**Exercise instructions**
Count lines, not occurrences: report how many lines in the records hold the string "geographical", and nothing else.
[Opening Data in this exercise section]
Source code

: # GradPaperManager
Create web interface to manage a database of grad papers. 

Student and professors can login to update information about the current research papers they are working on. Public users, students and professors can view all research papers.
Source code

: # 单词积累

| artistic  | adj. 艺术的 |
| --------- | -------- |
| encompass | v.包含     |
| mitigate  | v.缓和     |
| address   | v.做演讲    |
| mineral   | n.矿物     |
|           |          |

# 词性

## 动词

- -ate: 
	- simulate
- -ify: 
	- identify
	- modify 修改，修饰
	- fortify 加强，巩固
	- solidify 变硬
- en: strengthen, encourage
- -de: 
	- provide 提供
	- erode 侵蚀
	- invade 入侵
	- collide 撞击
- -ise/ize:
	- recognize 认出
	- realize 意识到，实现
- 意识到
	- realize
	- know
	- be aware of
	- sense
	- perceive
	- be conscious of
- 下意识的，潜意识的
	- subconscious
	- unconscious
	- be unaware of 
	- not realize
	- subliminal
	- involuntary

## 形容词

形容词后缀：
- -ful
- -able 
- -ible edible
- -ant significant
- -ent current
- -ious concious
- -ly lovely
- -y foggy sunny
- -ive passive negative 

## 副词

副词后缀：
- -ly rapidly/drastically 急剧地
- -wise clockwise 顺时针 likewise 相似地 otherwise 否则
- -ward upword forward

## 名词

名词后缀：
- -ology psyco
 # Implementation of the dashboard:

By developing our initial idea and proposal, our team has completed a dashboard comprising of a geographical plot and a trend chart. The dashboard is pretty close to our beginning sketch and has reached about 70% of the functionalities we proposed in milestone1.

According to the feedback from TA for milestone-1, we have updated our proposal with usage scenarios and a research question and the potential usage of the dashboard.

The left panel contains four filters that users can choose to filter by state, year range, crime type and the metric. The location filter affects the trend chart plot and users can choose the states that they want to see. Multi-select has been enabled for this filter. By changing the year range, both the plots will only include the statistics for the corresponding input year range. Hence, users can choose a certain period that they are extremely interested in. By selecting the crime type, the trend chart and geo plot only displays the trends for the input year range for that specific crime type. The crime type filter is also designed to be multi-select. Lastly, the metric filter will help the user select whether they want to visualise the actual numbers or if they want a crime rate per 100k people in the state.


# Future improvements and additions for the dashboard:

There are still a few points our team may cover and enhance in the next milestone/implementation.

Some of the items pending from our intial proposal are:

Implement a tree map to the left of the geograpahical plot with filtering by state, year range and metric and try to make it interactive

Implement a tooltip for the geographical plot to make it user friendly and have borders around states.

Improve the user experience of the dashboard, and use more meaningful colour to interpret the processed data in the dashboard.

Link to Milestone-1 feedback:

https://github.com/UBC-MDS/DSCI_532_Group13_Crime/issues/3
[Closing Data in this exercise section]
**Task output**
2